Directions:
Could you filter the records below and return each line that holds "baseline"?

[Start of Attachment]

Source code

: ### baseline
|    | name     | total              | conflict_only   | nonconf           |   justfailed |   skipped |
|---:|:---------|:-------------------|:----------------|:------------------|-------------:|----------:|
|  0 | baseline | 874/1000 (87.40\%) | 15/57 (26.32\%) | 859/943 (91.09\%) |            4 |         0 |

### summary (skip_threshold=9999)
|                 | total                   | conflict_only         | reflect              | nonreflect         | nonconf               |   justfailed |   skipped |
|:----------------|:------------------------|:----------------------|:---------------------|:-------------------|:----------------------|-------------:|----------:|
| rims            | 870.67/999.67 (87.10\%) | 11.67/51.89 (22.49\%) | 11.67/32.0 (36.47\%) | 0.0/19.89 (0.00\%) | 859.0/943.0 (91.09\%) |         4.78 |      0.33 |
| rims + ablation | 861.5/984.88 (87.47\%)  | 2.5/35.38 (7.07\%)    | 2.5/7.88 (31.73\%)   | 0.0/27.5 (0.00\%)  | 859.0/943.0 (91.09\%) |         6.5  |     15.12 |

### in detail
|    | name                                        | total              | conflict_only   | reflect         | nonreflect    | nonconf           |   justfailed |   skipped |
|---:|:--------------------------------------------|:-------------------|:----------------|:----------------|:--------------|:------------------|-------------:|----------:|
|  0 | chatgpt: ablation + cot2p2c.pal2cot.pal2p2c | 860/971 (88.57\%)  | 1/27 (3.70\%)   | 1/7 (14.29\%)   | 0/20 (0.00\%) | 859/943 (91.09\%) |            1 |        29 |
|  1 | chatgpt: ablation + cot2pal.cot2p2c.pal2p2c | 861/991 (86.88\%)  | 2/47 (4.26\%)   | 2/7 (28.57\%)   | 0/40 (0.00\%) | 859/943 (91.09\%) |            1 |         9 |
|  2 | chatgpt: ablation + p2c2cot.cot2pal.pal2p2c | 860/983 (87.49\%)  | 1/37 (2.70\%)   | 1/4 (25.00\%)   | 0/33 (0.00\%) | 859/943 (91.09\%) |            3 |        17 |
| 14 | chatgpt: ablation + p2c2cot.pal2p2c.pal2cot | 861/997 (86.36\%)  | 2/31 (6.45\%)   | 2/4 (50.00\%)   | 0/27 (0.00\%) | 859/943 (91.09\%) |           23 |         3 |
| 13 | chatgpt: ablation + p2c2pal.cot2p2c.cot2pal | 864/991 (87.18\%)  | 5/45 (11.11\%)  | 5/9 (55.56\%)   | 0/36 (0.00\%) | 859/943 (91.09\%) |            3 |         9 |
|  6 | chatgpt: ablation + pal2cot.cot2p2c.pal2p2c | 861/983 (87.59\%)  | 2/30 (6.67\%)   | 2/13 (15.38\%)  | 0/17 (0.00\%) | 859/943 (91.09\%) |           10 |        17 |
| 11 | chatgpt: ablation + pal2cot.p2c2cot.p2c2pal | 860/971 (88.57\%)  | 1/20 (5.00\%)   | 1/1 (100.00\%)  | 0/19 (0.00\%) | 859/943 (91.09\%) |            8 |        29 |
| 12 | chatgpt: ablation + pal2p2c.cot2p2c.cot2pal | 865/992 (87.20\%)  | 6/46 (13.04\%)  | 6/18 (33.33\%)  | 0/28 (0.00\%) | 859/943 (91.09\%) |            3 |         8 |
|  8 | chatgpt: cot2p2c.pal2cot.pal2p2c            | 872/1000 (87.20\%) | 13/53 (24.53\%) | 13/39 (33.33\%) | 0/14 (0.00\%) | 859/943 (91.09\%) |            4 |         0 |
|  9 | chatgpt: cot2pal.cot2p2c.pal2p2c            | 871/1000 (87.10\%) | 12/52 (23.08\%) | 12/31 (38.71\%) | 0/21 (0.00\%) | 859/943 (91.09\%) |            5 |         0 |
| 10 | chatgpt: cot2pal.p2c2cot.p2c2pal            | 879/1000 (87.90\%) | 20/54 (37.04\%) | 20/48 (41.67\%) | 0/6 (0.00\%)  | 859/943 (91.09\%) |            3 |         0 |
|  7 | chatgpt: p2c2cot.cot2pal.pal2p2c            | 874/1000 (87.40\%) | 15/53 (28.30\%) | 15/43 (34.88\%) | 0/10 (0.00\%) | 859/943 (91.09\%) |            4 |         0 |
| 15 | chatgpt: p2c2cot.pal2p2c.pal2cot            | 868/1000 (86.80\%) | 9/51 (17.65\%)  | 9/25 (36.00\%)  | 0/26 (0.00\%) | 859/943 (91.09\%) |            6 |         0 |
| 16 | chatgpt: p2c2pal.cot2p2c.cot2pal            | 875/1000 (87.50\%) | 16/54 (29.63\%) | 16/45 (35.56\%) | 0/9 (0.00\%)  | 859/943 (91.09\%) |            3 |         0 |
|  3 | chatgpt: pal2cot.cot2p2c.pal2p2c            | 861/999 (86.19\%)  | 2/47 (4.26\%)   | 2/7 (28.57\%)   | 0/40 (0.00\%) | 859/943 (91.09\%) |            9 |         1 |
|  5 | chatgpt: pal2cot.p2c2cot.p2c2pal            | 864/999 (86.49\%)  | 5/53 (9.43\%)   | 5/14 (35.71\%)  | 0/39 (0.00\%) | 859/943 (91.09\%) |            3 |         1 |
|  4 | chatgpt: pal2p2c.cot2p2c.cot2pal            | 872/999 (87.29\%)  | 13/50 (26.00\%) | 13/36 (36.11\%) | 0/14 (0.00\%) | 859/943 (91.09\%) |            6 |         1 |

[End of Attachment]

Solution for this problem:
: ### baseline
|  0 | baseline | 874/1000 (87.40\%) | 15/57 (26.32\%) | 859/943 (91.09\%) |            4 |         0 |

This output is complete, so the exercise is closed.